Au Congo, Médecins sans frontières soigne des pygmés
Analyse

Guerre et viols au Congo : des urgentistes à Brazzaville

Portrait de Marc Le Pape
Marc
Le Pape

Marc Le Pape a été chercheur au CNRS et à l'EHESS. Il est actuellement membre du comité scientifique du CRASH et chercheur associé à l’IMAF. Il a effectué des recherches en Algérie, en Côte d'Ivoire et en Afrique centrale. Ses travaux récents portent sur les conflits dans la région des Grands Lacs africains. Il a co-dirigé plusieurs ouvrages : Côte d'Ivoire, l'année terrible 1999-2000 (2003), Crises extrêmes (2006) et dans le cadre de MSF : Une guerre contre les civils. Réflexions sur les pratiques humanitaires au Congo-Brazzaville, 1998-2000 (2001) et Génocide et crimes de masse. L'expérience rwandaise de MSF 1982-1997 (2016). 

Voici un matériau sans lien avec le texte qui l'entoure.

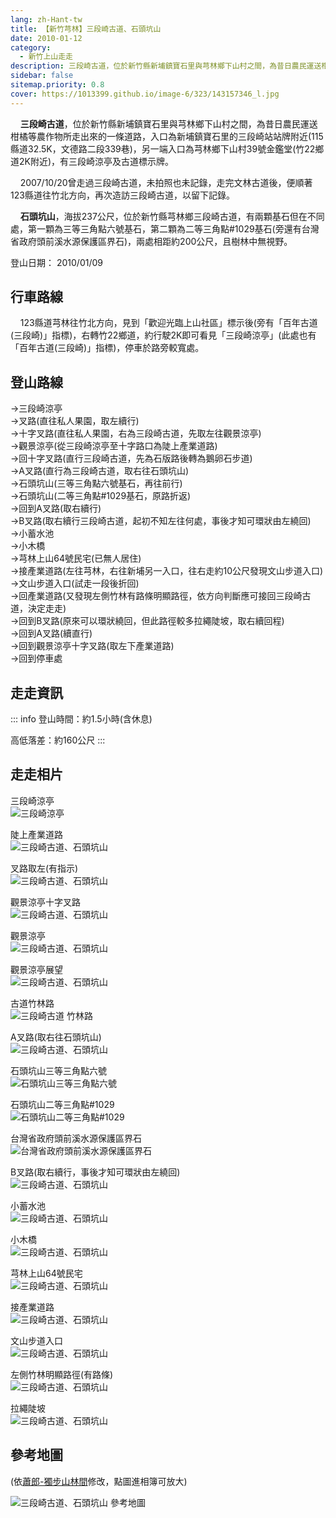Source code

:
 ```yaml
---
lang: zh-Hant-tw
title: 【新竹芎林】三段崎古道、石頭坑山
date: 2010-01-12
category: 
  - 新竹上山走走
description: 三段崎古道，位於新竹縣新埔鎮寶石里與芎林鄉下山村之間，為昔日農民運送柑橘等農作物所走出來的一條道路，入口為新埔鎮寶石里的三段崎站站牌附近(115縣道32.5K，文德路二段339巷)，另一端入口為芎林鄉下山村39號金鑑堂(竹22鄉道2K附近)，有三段崎涼亭及古道標示牌。 2007/10/20曾走過三段崎古道，未拍照也未記錄，走完文林古道後，便順著123縣道往竹北方向，再次造訪三段崎古道，以留下記錄。 石頭坑山，海拔237公尺，位於新竹縣芎林鄉三段崎古道，有兩顆基石但在不同處，第一顆為三等三角點六號基石，第二顆為二等三角點#1029基石(旁還有台灣省政府頭前溪水源保護區界石)，兩處相距約200公尺，且樹林中無視野。
sidebar: false
sitemap.priority: 0.8
cover: https://1013399.github.io/image-6/323/143157346_l.jpg
---
```


    **三段崎古道**，位於新竹縣新埔鎮寶石里與芎林鄉下山村之間，為昔日農民運送柑橘等農作物所走出來的一條道路，入口為新埔鎮寶石里的三段崎站站牌附近(115縣道32.5K，文德路二段339巷)，另一端入口為芎林鄉下山村39號金鑑堂(竹22鄉道2K附近)，有三段崎涼亭及古道標示牌。  

<!-- more --> 

    2007/10/20曾走過三段崎古道，未拍照也未記錄，走完文林古道後，便順著123縣道往竹北方向，再次造訪三段崎古道，以留下記錄。 

    **石頭坑山**，海拔237公尺，位於新竹縣芎林鄉三段崎古道，有兩顆基石但在不同處，第一顆為三等三角點六號基石，第二顆為二等三角點#1029基石(旁還有台灣省政府頭前溪水源保護區界石)，兩處相距約200公尺，且樹林中無視野。

登山日期： 2010/01/09

## 行車路線
    123縣道芎林往竹北方向，見到「歡迎光臨上山社區」標示後(旁有「百年古道(三段崎)」指標)，右轉竹22鄉道，約行駛2K即可看見「三段崎涼亭」(此處也有「百年古道(三段崎)」指標)，停車於路旁較寬處。

## 登山路線
→三段崎涼亭  
→叉路(直往私人果園，取左續行)  
→十字叉路(直往私人果園，右為三段崎古道，先取左往觀景涼亭)  
→觀景涼亭(從三段崎涼亭至十字路口為陡上產業道路)  
→回十字叉路(直行三段崎古道，先為石版路後轉為鵝卵石步道)  
→A叉路(直行為三段崎古道，取右往石頭坑山)  
→石頭坑山(三等三角點六號基石，再往前行)  
→石頭坑山(二等三角點#1029基石，原路折返)  
→回到A叉路(取右續行)  
→B叉路(取右續行三段崎古道，起初不知左往何處，事後才知可環狀由左繞回)  
→小蓄水池  
→小木橋  
→芎林上山64號民宅(已無人居住)  
→接產業道路(左往芎林，右往新埔另一入口，往右走約10公尺發現文山步道入口)  
→文山步道入口(試走一段後折回)  
→回產業道路(又發現左側竹林有路條明顯路徑，依方向判斷應可接回三段崎古道，決定走走)  
→回到B叉路(原來可以環狀繞回，但此路徑較多拉繩陡坡，取右續回程)  
→回到A叉路(續直行)  
→回到觀景涼亭十字叉路(取左下產業道路)  
→回到停車處

## 走走資訊
::: info
登山時間：約1.5小時(含休息)

高低落差：約160公尺
:::

## 走走相片

三段崎涼亭  
![三段崎涼亭](https://1013399.github.io/image-6/323/143157257_l.jpg)

陡上產業道路  
![三段崎古道、石頭坑山](https://1013399.github.io/image-6/323/143157314_l.jpg)

叉路取左(有指示)  
![三段崎古道、石頭坑山](https://1013399.github.io/image-6/323/143157323_l.jpg)

觀景涼亭十字叉路  
![三段崎古道、石頭坑山](https://1013399.github.io/image-6/323/143157335_l.jpg)

觀景涼亭  
![三段崎古道、石頭坑山](https://1013399.github.io/image-6/323/143157343_l.jpg)

觀景涼亭展望  
![三段崎古道、石頭坑山](https://1013399.github.io/image-6/323/143157346_l.jpg)

古道竹林路  
![三段崎古道 竹林路](https://1013399.github.io/image-6/323/143157435_l.jpg)

A叉路(取右往石頭坑山)  
![三段崎古道、石頭坑山](https://1013399.github.io/image-6/323/143157446_l.jpg)

石頭坑山三等三角點六號  
![石頭坑山三等三角點六號](https://1013399.github.io/image-6/323/143157491_l.jpg)

石頭坑山二等三角點#1029  
![石頭坑山二等三角點#1029](https://1013399.github.io/image-6/323/143157497_l.jpg)

台灣省政府頭前溪水源保護區界石  
![台灣省政府頭前溪水源保護區界石](https://1013399.github.io/image-6/323/143157500_l.jpg)

B叉路(取右續行，事後才知可環狀由左繞回)  
![三段崎古道、石頭坑山](https://1013399.github.io/image-6/323/143157504_l.jpg)

小蓄水池  
![三段崎古道、石頭坑山](https://1013399.github.io/image-6/323/143157509_l.jpg)

小木橋  
![三段崎古道、石頭坑山](https://1013399.github.io/image-6/323/143157515_l.jpg)

芎林上山64號民宅  
![三段崎古道、石頭坑山](https://1013399.github.io/image-6/323/143157522_l.jpg)

接產業道路  
![三段崎古道、石頭坑山](https://1013399.github.io/image-6/323/143157524_l.jpg)

文山步道入口  
![三段崎古道、石頭坑山](https://1013399.github.io/image-6/323/143157532_l.jpg)

左側竹林明顯路徑(有路條)  
![三段崎古道、石頭坑山](https://1013399.github.io/image-6/323/143157543_l.jpg)

拉繩陡坡  
![三段崎古道、石頭坑山](https://1013399.github.io/image-6/323/143157547_l.jpg)

## 參考地圖
(依[蕭郎-獨步山林間](http://www.yougoipay.com/kenny/w597/index.htm)修改，點圖進相簿可放大)  

![三段崎古道、石頭坑山 參考地圖](https://1013399.github.io/image-6/323/143157587_l.jpg)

La standardisation des secours humanitaires est à la fois justifiée et critiquée. Comment lier réactivité et standardisation ? Marc Le Pape étudie l'exemple des opérations conduites par MSF au Congo-Brazzaville à partir de 1999 : l'assistance aux femmes victimes de viols et les secours nutritionnels. Cet article a été publié dans les Actes de la seconde journée d'étude de l'association Guerre et médecine.

Face aux situations d'urgence, les réponses des organisations internationales de secours médical sont toutes en partie standardisées. Elles recourent à des « outils » professionnels classiques : « codes » de conduite, instruments de suivi et d'analyse (indicateurs de mortalité, de morbidité, seuils de malnutrition, grilles de recueils de données épidémiques...), guides techniques et médicaux qu'elles-mêmes produisent, « kits » médicaux et logistiques d'urgence, centrales d'achat spécialisées en mesure de répondre rapidement à des commandes en matière de pharmacie, nutrition, sanitation, véhicules, matériel de communication. Cette tendance à standardiser les versants médical et logistique des opérations humanitaires est en outre favorisée par l'effort des organisations pour créer des réseaux stables d'intervenants expérimentés. « Volontaires » fidèles, ces spécialistes ont donc une expérience médicale ou logistique des missions humanitaires, expérience qu'ils savent reproduire ; ils sont en outre familiers des principes d'action par lesquels l'organisation à laquelle ils adhèrent se définit, le choix de travailler pour telle ou telle organisation exprimant en effet, outre un engagement professionnel, l'affinité avec des principes, un esprit, une réputation.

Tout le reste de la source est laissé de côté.